• **Exercise details**: Identify and pull out each line of the entries in which "Central" occurs.

• **Records**:
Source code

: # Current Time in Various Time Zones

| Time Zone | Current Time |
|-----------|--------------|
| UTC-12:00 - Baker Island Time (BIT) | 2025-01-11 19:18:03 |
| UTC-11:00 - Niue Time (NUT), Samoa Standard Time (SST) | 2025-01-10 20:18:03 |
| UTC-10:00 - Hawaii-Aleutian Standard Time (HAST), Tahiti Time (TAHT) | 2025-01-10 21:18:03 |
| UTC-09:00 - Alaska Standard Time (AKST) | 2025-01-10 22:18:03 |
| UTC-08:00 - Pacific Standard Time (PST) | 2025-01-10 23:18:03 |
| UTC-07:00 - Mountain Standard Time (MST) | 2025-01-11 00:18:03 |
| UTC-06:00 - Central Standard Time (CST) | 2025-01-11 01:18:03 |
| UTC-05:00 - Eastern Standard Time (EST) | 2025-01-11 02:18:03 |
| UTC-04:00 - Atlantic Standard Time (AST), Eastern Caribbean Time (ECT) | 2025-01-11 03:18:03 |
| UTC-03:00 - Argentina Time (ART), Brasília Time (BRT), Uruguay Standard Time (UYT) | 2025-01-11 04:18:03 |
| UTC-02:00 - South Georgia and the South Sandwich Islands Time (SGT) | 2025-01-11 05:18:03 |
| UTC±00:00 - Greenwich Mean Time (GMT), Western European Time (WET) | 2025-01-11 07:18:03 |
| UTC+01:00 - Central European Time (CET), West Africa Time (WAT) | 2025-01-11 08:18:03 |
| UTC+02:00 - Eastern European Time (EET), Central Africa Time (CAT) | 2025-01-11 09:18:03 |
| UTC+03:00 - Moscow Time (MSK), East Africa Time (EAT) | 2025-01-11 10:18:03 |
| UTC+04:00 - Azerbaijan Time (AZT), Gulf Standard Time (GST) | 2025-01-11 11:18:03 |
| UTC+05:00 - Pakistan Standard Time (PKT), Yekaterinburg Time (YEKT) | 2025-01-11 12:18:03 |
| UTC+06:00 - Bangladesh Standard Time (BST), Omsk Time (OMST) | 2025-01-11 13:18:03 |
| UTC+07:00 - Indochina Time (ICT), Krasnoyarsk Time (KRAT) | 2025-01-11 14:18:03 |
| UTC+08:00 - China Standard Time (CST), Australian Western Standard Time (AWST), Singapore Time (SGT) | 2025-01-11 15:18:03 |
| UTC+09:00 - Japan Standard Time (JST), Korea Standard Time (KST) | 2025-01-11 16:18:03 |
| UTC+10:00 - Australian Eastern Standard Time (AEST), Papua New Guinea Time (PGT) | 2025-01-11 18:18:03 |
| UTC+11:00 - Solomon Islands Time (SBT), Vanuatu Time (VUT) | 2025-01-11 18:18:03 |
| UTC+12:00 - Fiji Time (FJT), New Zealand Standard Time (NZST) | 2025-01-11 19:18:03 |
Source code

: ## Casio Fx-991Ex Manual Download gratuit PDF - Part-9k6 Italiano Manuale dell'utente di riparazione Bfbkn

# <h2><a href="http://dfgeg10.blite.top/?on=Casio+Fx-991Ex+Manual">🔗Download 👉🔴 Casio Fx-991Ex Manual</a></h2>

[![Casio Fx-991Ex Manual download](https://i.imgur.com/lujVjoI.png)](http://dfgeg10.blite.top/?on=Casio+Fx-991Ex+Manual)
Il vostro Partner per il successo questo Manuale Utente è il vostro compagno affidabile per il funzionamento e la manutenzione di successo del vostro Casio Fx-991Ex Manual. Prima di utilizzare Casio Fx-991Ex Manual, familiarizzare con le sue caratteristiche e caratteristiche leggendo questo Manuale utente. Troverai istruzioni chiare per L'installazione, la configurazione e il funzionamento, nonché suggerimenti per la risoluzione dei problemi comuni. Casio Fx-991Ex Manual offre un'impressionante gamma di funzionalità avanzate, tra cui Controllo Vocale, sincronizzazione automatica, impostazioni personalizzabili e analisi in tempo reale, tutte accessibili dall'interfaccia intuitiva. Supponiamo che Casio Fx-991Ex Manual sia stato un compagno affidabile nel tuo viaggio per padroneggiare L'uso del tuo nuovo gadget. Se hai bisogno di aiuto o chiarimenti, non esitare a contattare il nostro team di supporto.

• **Response to this task**:
| UTC-06:00 - Central Standard Time (CST) | 2025-01-11 01:18:03 |
| UTC+01:00 - Central European Time (CET), West Africa Time (WAT) | 2025-01-11 08:18:03 |
| UTC+02:00 - Eastern European Time (EET), Central Africa Time (CAT) | 2025-01-11 09:18:03 |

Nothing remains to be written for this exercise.